[Collected data]
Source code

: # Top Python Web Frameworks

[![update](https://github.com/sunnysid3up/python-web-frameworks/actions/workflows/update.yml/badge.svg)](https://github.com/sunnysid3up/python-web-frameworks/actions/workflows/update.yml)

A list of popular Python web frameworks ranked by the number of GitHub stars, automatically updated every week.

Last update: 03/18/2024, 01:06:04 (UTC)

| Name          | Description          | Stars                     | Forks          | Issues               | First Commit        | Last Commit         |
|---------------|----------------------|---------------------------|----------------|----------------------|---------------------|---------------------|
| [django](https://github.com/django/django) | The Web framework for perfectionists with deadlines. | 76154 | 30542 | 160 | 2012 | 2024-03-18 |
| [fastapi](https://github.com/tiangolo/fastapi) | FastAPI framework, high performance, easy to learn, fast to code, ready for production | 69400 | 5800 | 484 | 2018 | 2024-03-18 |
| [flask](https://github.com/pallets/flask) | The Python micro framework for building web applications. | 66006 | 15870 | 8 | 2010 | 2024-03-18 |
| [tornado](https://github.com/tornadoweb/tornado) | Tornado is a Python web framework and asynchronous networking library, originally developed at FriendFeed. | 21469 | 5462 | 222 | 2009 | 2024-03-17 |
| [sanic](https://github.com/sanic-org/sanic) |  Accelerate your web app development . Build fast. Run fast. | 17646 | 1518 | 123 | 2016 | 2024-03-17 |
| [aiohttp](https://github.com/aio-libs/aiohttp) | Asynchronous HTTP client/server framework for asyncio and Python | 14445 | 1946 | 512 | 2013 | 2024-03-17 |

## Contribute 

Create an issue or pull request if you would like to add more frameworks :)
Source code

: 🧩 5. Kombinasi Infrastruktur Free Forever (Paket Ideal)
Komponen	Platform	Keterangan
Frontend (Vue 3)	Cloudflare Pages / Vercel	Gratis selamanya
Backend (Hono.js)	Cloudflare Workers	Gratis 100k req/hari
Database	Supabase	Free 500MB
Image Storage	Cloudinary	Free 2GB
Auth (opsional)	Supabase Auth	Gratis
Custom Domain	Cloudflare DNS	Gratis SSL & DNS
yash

▶ THE TASK:
From the entries, copy out each line containing the word "Last".

▶ OUTPUT FOR THIS TASK:
Last update: 03/18/2024, 01:06:04 (UTC)
| Name          | Description          | Stars                     | Forks          | Issues               | First Commit        | Last Commit         |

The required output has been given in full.